Rayva uses Converging Systems for its precision lighting controls. As it happens, the lighting company also powered Elan’s “color picker” demo at CEDIA Expo. Elan, as part of Nortek Security & Control, is also an Azione partner.
Finally, Rayva is working on the ultimate hands-free, do-nothing approach to activating a wellness room, shunning the idea of summoning a scene via voice or touch.
“If you’re supposed to be going into the outdoors,” Walter says, “nature should just happen.”
And by the Way, Wellness Rooms Make Great Home Theaters
Walter foresees homeowners combining both wellness and home theater into a single dedicated room in its “virtual outdoor simulators.” But how will that work spatially?
“We can do that by using flexible home theater seating that can easily move out of the way to open up the room for meditation, relaxation, yoga and other wellness pursuits,” he says.
Rayva has two- and four-seat combinations that can be easily rolled aside. “This also allows integrators and homeowners to focus on utilizing smaller rooms for wellness and home theater than they otherwise would have.”
Rayva’s current solutions for dedicated home theaters include 12 different design themes and a variety of product combinations ranging from $55,000 to $350,000.

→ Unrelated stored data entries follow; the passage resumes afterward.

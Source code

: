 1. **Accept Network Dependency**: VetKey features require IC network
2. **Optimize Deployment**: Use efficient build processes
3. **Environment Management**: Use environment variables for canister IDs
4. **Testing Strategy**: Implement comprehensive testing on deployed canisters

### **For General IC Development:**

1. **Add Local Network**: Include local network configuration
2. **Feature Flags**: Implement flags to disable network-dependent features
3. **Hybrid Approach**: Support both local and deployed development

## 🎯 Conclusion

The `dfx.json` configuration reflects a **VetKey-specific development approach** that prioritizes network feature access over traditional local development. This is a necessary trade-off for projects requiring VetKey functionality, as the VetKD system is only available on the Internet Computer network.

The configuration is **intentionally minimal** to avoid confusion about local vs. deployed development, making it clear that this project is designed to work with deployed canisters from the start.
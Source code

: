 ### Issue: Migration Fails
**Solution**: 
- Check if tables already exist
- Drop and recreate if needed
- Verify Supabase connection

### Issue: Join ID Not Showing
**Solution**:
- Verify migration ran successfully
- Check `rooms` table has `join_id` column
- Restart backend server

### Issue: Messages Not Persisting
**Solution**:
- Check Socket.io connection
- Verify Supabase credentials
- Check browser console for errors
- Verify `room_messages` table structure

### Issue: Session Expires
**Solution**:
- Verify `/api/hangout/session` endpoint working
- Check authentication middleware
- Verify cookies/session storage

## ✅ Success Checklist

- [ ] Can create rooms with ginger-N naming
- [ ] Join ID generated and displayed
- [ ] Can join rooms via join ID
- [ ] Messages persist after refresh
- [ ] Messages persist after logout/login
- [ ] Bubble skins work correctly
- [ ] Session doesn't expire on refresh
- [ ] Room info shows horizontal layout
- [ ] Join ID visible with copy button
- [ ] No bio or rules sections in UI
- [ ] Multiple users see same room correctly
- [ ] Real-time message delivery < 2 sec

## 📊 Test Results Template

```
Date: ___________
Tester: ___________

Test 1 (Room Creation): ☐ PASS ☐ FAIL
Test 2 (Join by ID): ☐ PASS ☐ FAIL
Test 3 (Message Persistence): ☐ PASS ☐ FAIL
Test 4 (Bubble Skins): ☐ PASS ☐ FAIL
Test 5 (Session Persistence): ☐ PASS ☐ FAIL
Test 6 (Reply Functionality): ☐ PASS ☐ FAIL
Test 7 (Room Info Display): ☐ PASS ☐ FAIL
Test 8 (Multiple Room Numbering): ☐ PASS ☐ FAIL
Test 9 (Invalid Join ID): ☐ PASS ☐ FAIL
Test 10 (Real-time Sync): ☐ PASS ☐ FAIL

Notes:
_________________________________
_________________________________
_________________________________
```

Walter says Rayva’s Wellness Rooms are six months away from actually being available on the market.
A BIOPHILIA PRIMER
After hundreds of thousands of years of human evolution, every fiber of our being is hardwired for outdoor living. That’s biophilia — our innate, inescapable connection to nature. Human chemistry today is stuck in the stone age, when our ancestors slept under the stars, hunted and gathered in the sun, fought predators during the day, and repeated work/sleep routines every 24 hours — or one complete day/night (diurnal) cycle. Today we still have the same DNA, optimized for living outdoors virtually 100% of the time, even though we now spend 90% of our time indoors. Biophilic design aims to bring nature indoors, either with real or simulated sounds, visuals, smells, lighting, air and water conditions, and other stimuli that human biology remembers from so many millennia living outdoors.